Mothe Beatriz, Hu Xintao, Llano Anuska, Rosati Margherita, Olvera Alex, Kulkarni Viraj, Valentin Antonio, Alicea Candido, Pilkington Guy R, Sardesai Niranjan Y, Rocafort Muntsa, Crespo Manel, Carrillo Jorge, Marco Andrés, Mullins James I, Dorrell Lucy, Hanke Tomáš, Clotet Bonaventura, Pavlakis George N, Felber Barbara K, Brander Christian
IrsiCaixa AIDS Research Institute - HIVACAT, Hospital Germans Trias i Pujol, Crta Canyet s/n., 08916, Badalona, Barcelona, Spain.
'Lluita contra la Sida' Foundation, Hospital Germans Trias i Pujol, Badalona, Barcelona, Spain.
J Transl Med. 2015 Feb 15;13:60. doi: 10.1186/s12967-015-0392-5.
None of the HIV T-cell vaccine candidates that have reached advanced clinical testing have been able to induce protective T cell immunity. A major reason for these failures may have been suboptimal T cell immunogen designs.
To overcome this problem, we used a novel immunogen design approach that is based on functional T cell response data from more than 1,000 HIV-1 clade B and C infected individuals and which aims to direct the T cell response to the most vulnerable sites of HIV-1.
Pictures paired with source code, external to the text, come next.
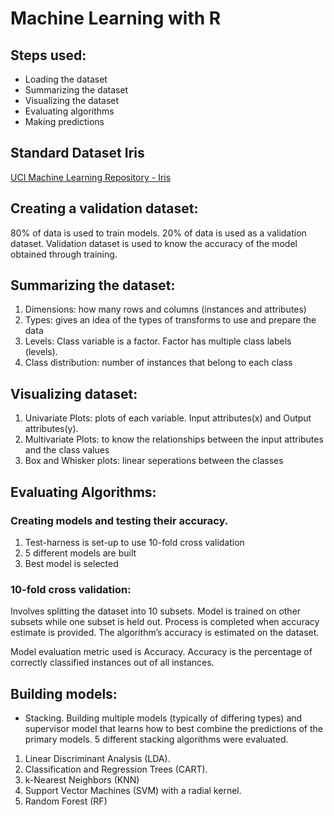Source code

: # Machine Learning with R

## Steps used:
*	Loading the dataset
*	Summarizing the dataset 
*	Visualizing the dataset
*	Evaluating algorithms
*	Making predictions

## Standard Dataset Iris
[UCI Machine Learning Repository - Iris](https://archive.ics.uci.edu/ml/datasets/Iris)

## Creating a validation dataset:
80% of data is used to train models. 20% of data is used as a validation dataset.
Validation dataset is used to know the accuracy of the model obtained through training.

## Summarizing the dataset:
1.	Dimensions: how many rows and columns (instances and attributes)
2.	Types: gives an idea of the types of transforms to use and prepare the data
3.	Levels: Class variable is a factor. Factor has multiple class labels (levels).
4.	Class distribution: number of instances that belong to each class

## Visualizing dataset:
1.	Univariate Plots: plots of each variable. Input attributes(x) and Output attributes(y). 
2.	Multivariate Plots: to know the relationships between the input attributes and the class values
3.	Box and Whisker plots: linear seperations between the classes

## Evaluating Algorithms:

### Creating models and testing their accuracy.

1.	Test-harness is set-up to use 10-fold cross validation
2.	5 different models are built
3.	Best model is selected

### 10-fold cross validation:
Involves splitting the dataset into 10 subsets. Model is trained on other subsets while one subset is held out. Process is completed when accuracy estimate is provided. The algorithm’s accuracy is estimated on the dataset.

Model evaluation metric used is Accuracy. Accuracy is the percentage of correctly classified instances out of all instances.

## Building models:
* Stacking. Building multiple models (typically of differing types) and supervisor model
that learns how to best combine the predictions of the primary models.
5 different stacking algorithms were evaluated.
1.	Linear Discriminant Analysis (LDA).
2.	Classification and Regression Trees (CART).
3.	k-Nearest Neighbors (KNN)
4.	Support Vector Machines (SVM) with a radial kernel.
5.	Random Forest (RF)


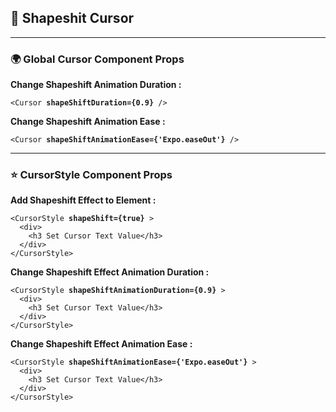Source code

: <h2>
🧬 Shapeshit Cursor 
</h2>

[//]: # (----)
<hr>

[//]: # (------------------------------------------)
<h3>🌍 Global Cursor Component Props </h3>

[//]: # (------------------------------------------)
<p> <b> Change Shapeshift Animation Duration :</b> </p>
<pre><code>&lt;Cursor <b>shapeShiftDuration={0.9}</b> /&gt;
</code></pre>

<p> <b> Change Shapeshift Animation Ease :</b> </p>
<pre><code>&lt;Cursor <b>shapeShiftAnimationEase={'Expo.easeOut'}</b> /&gt;
</code></pre>

[//]: # (----)
[//]: # (------------------------------------------)
<hr>
<h3>⭐️ CursorStyle Component Props </h3>

<p> <b> Add Shapeshift Effect to Element :</b> </p>
<pre><code>&lt;CursorStyle <b>shapeShift={true}</b> &gt;
  &lt;div&gt;
    &lt;h3 Set Cursor Text Value&lt;/h3&gt;
  &lt;/div&gt;
&lt;/CursorStyle&gt;
</code></pre>

<p> <b> Change Shapeshift Effect Animation Duration :</b> </p>
<pre><code>&lt;CursorStyle <b>shapeShiftAnimationDuration={0.9}</b> &gt;
  &lt;div&gt;
    &lt;h3 Set Cursor Text Value&lt;/h3&gt;
  &lt;/div&gt;
&lt;/CursorStyle&gt;
</code></pre>

<p> <b> Change Shapeshift Effect Animation Ease :</b> </p>
<pre><code>&lt;CursorStyle <b>shapeShiftAnimationEase={'Expo.easeOut'}</b> &gt;
  &lt;div&gt;
    &lt;h3 Set Cursor Text Value&lt;/h3&gt;
  &lt;/div&gt;
&lt;/CursorStyle&gt;
</code></pre>

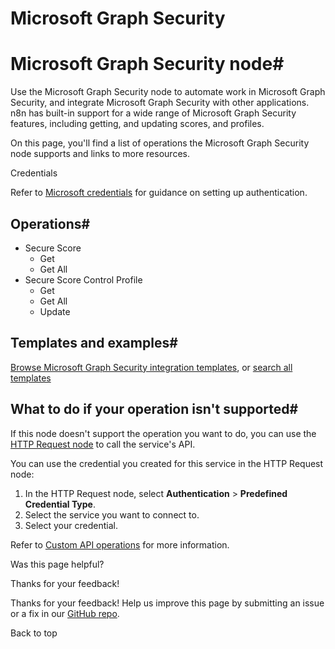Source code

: # Microsoft Graph Security

[ ](https://github.com/n8n-io/n8n-docs/edit/main/docs/integrations/builtin/app-nodes/n8n-nodes-base.microsoftgraphsecurity.md "Edit this page")

# Microsoft Graph Security node#

Use the Microsoft Graph Security node to automate work in Microsoft Graph Security, and integrate Microsoft Graph Security with other applications. n8n has built-in support for a wide range of Microsoft Graph Security features, including getting, and updating scores, and profiles. 

On this page, you'll find a list of operations the Microsoft Graph Security node supports and links to more resources.

Credentials

Refer to [Microsoft credentials](../../credentials/microsoft/) for guidance on setting up authentication.

## Operations#

  * Secure Score
    * Get
    * Get All
  * Secure Score Control Profile
    * Get
    * Get All
    * Update



## Templates and examples#

[Browse Microsoft Graph Security integration templates](https://n8n.io/integrations/microsoft-graph-security/), or [search all templates](https://n8n.io/workflows/)

## What to do if your operation isn't supported#

If this node doesn't support the operation you want to do, you can use the [HTTP Request node](../../core-nodes/n8n-nodes-base.httprequest/) to call the service's API.

You can use the credential you created for this service in the HTTP Request node: 

  1. In the HTTP Request node, select **Authentication** > **Predefined Credential Type**.
  2. Select the service you want to connect to.
  3. Select your credential.



Refer to [Custom API operations](../../../custom-operations/) for more information.

Was this page helpful? 

Thanks for your feedback! 

Thanks for your feedback! Help us improve this page by submitting an issue or a fix in our [GitHub repo](https://github.com/n8n-io/n8n-docs). 

Back to top 
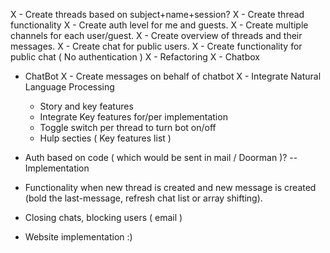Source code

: 
 X - Create threads based on subject+name+session?
 X - Create thread functionality
 X - Create auth level for me and guests.
 X - Create multiple channels for each user/guest.
 X - Create overview of threads and their messages.
 X - Create chat for public users.
 X - Create functionality for public chat ( No authentication )
 X - Refactoring
 X - Chatbox

 - ChatBot
    X - Create messages on behalf of chatbot
    X - Integrate Natural Language Processing
    - Story and key features
    - Integrate Key features for/per implementation
    - Toggle switch per thread to turn bot on/off
    - Hulp secties ( Key features list )
 - Auth based on code ( which would be sent in mail / Doorman )? -- Implementation
 - Functionality when new thread is created and new message is created (bold the last-message, refresh chat list or array shifting).
 - Closing chats, blocking users ( email )

 - Website implementation :)
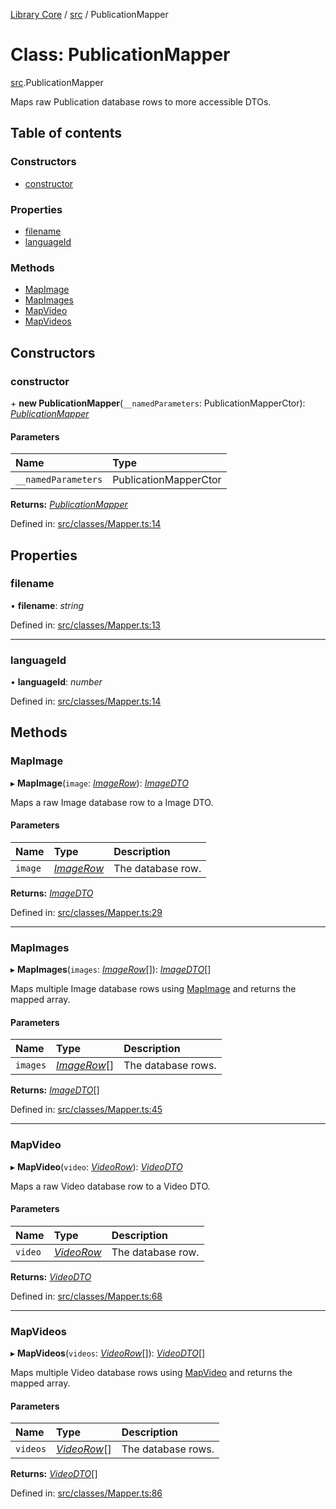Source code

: [Library Core](../README.md) / [src](../modules/src.md) / PublicationMapper

# Class: PublicationMapper

[src](../modules/src.md).PublicationMapper

Maps raw Publication database rows to more accessible DTOs.

## Table of contents

### Constructors

- [constructor](src.publicationmapper.md#constructor)

### Properties

- [filename](src.publicationmapper.md#filename)
- [languageId](src.publicationmapper.md#languageid)

### Methods

- [MapImage](src.publicationmapper.md#mapimage)
- [MapImages](src.publicationmapper.md#mapimages)
- [MapVideo](src.publicationmapper.md#mapvideo)
- [MapVideos](src.publicationmapper.md#mapvideos)

## Constructors

### constructor

\+ **new PublicationMapper**(`__namedParameters`: PublicationMapperCtor): [*PublicationMapper*](src.publicationmapper.md)

#### Parameters

| Name | Type |
| :------ | :------ |
| `__namedParameters` | PublicationMapperCtor |

**Returns:** [*PublicationMapper*](src.publicationmapper.md)

Defined in: [src/classes/Mapper.ts:14](https://github.com/BenShelton/library-api/blob/master/packages/core/src/classes/Mapper.ts#L14)

## Properties

### filename

• **filename**: *string*

Defined in: [src/classes/Mapper.ts:13](https://github.com/BenShelton/library-api/blob/master/packages/core/src/classes/Mapper.ts#L13)

___

### languageId

• **languageId**: *number*

Defined in: [src/classes/Mapper.ts:14](https://github.com/BenShelton/library-api/blob/master/packages/core/src/classes/Mapper.ts#L14)

## Methods

### MapImage

▸ **MapImage**(`image`: [*ImageRow*](../interfaces/types_database.imagerow.md)): [*ImageDTO*](../interfaces/types_dto.imagedto.md)

Maps a raw Image database row to a Image DTO.

#### Parameters

| Name | Type | Description |
| :------ | :------ | :------ |
| `image` | [*ImageRow*](../interfaces/types_database.imagerow.md) | The database row. |

**Returns:** [*ImageDTO*](../interfaces/types_dto.imagedto.md)

Defined in: [src/classes/Mapper.ts:29](https://github.com/BenShelton/library-api/blob/master/packages/core/src/classes/Mapper.ts#L29)

___

### MapImages

▸ **MapImages**(`images`: [*ImageRow*](../interfaces/types_database.imagerow.md)[]): [*ImageDTO*](../interfaces/types_dto.imagedto.md)[]

Maps multiple Image database rows using [MapImage](src.publicationmapper.md#mapimage) and returns the mapped array.

#### Parameters

| Name | Type | Description |
| :------ | :------ | :------ |
| `images` | [*ImageRow*](../interfaces/types_database.imagerow.md)[] | The database rows. |

**Returns:** [*ImageDTO*](../interfaces/types_dto.imagedto.md)[]

Defined in: [src/classes/Mapper.ts:45](https://github.com/BenShelton/library-api/blob/master/packages/core/src/classes/Mapper.ts#L45)

___

### MapVideo

▸ **MapVideo**(`video`: [*VideoRow*](../modules/types_database.md#videorow)): [*VideoDTO*](../interfaces/types_dto.videodto.md)

Maps a raw Video database row to a Video DTO.

#### Parameters

| Name | Type | Description |
| :------ | :------ | :------ |
| `video` | [*VideoRow*](../modules/types_database.md#videorow) | The database row. |

**Returns:** [*VideoDTO*](../interfaces/types_dto.videodto.md)

Defined in: [src/classes/Mapper.ts:68](https://github.com/BenShelton/library-api/blob/master/packages/core/src/classes/Mapper.ts#L68)

___

### MapVideos

▸ **MapVideos**(`videos`: [*VideoRow*](../modules/types_database.md#videorow)[]): [*VideoDTO*](../interfaces/types_dto.videodto.md)[]

Maps multiple Video database rows using [MapVideo](src.publicationmapper.md#mapvideo) and returns the mapped array.

#### Parameters

| Name | Type | Description |
| :------ | :------ | :------ |
| `videos` | [*VideoRow*](../modules/types_database.md#videorow)[] | The database rows. |

**Returns:** [*VideoDTO*](../interfaces/types_dto.videodto.md)[]

Defined in: [src/classes/Mapper.ts:86](https://github.com/BenShelton/library-api/blob/master/packages/core/src/classes/Mapper.ts#L86)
Our approach identified 16 regions in Gag, Pol, Vif and Nef that were relatively conserved and predominantly targeted by individuals with reduced viral loads. These regions formed the basis of the HIVACAT T-cell Immunogen (HTI) sequence which is 529 amino acids in length, includes more than 50 optimally defined CD4(+) and CD8(+) T-cell epitopes restricted by a wide range of HLA class I and II molecules and covers viral sites where mutations led to a dramatic reduction in viral replicative fitness. In both, C57BL/6 mice and Indian rhesus macaques immunized with an HTI-expressing DNA plasmid (DNA.HTI) induced broad and balanced T-cell responses to several segments within Gag, Pol, and Vif. DNA.HTI induced robust CD4(+) and CD8(+) T cell responses that were increased by a booster vaccination using modified virus Ankara (MVA.HTI), expanding the DNA.HTI induced response to up to 3.2% IFN-γ T-cells in macaques. HTI-specific T cells showed a central and effector memory phenotype with a significant fraction of the IFN-γ(+) CD8(+) T cells being Granzyme B(+) and able to degranulate (CD107a(+)).
These data demonstrate the immunogenicity of a novel HIV-1 T cell vaccine concept that induced broadly balanced responses to vulnerable sites of HIV-1 while avoiding the induction of responses to potential decoy targets that may divert effective T-cell responses towards variable and less protective viral determinants.
进入晚期临床试验的HIV T细胞疫苗候选物均未能诱导出保护性T细胞免疫。这些失败的一个主要原因可能是T细胞免疫原设计欠佳。
为克服这一问题,我们采用了一种新型免疫原设计方法,该方法基于来自1000多名HIV-1 B和C亚型感染个体的功能性T细胞应答数据,旨在将T细胞应答导向HIV-1最脆弱的位点。
我们的方法在Gag、Pol、Vif和Nef中确定了16个相对保守的区域,病毒载量降低的个体主要靶向这些区域。这些区域构成了HIVACAT T细胞免疫原(HTI)序列的基础,该序列长度为529个氨基酸,包含50多个由多种HLA I类和II类分子限制的最佳定义的CD4(+)和CD8(+) T细胞表位,并覆盖了突变导致病毒复制适应性显著降低的病毒位点。在用表达HTI的DNA质粒(DNA.HTI)免疫的C57BL/6小鼠和印度恒河猴中,均诱导了对Gag、Pol和Vif内多个片段的广泛且平衡的T细胞应答。DNA.HTI诱导了强大的CD4(+)和CD8(+) T细胞应答,使用改良安卡拉病毒(MVA.HTI)进行加强免疫可增强这些应答,将DNA.HTI诱导的应答在猕猴中扩大至高达3.2%的IFN-γ T细胞。HTI特异性T细胞表现出中枢和效应记忆表型,相当一部分IFN-γ(+) CD8(+) T细胞为颗粒酶B(+)且能够脱颗粒(CD107a(+))。
这些数据证明了一种新型HIV-1 T细胞疫苗概念的免疫原性,该疫苗对HIV-1的脆弱位点诱导了广泛平衡的应答,同时避免了对可能将有效的T细胞应答引向可变且保护性较差的病毒决定簇的潜在诱饵靶点的应答诱导。